Washington: A new study has revealed that grapefruit juice might be the key to losing weight.
According to the study by researchers at University of California, Berkeley, mice fed a high-fat diet gained 18 percent less weight when they drank clarified, no-pulp grapefruit juice compared with a control group of mice that drank water and juice-drinking mice also showed improved levels of glucose, insulin and a type of fat called triacylglycerol compared with their water-drinking counterparts.
Lead authors of the study, Andreas Stahl and Joseph Napoli, found that Juice-drinking mice also showed improved levels of glucose, insulin and a type of fat called triacylglycerol compared with their water-drinking counterparts and that grapefruit juice lowered blood glucose to the same degree as metformin, a glucose-lowering drug often prescribed for those with Type 2 diabetes, meaning that a natural fruit drink lowered glucose levels as effectively as a prescription drug.
The group of high-fat-diet mice that received naringin, a bioactive compound in grapefruit juice that has been identified as a key agent in weight loss, had lower blood glucose levels than the control group, but there was no effect on weight, suggesting that some other ingredient in grapefruit juice is also beneficial.

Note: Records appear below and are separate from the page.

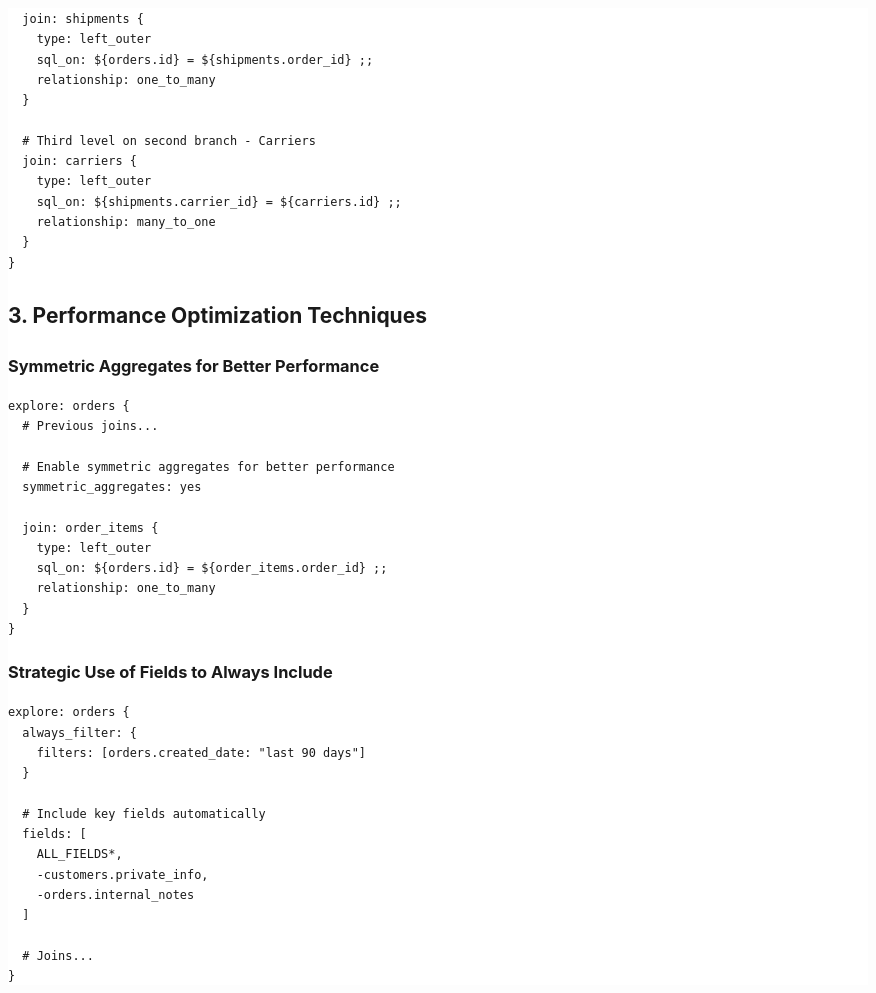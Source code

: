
 ```lookml
  join: shipments {
    type: left_outer
    sql_on: ${orders.id} = ${shipments.order_id} ;;
    relationship: one_to_many
  }
  
  # Third level on second branch - Carriers
  join: carriers {
    type: left_outer
    sql_on: ${shipments.carrier_id} = ${carriers.id} ;;
    relationship: many_to_one
  }
}
```

## 3. Performance Optimization Techniques

### Symmetric Aggregates for Better Performance

```lookml
explore: orders {
  # Previous joins...
  
  # Enable symmetric aggregates for better performance
  symmetric_aggregates: yes
  
  join: order_items {
    type: left_outer
    sql_on: ${orders.id} = ${order_items.order_id} ;;
    relationship: one_to_many
  }
}
```

### Strategic Use of Fields to Always Include

```lookml
explore: orders {
  always_filter: {
    filters: [orders.created_date: "last 90 days"]
  }
  
  # Include key fields automatically
  fields: [
    ALL_FIELDS*,
    -customers.private_info,
    -orders.internal_notes
  ]
  
  # Joins...
}
```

The study also found that the mice that ate the high-fat diet and drank diluted grapefruit juice not only gained less weight than their control counterparts, they also had a 13 to 17 percent decrease in blood glucose levels and a threefold decrease in insulin levels, which reveals greater sensitivity to insulin. (In Type 2 diabetes, the pancreas makes extra insulin to compensate for increased resistance to the hormone.)
The study did not find as big an impact on mice that ate a low-fat diet. Those that drank the grapefruit juice saw a two-fold decrease in insulin levels, but there was no significant change in weight or other metabolic variables.
The study was published in the journal PLOS ONE.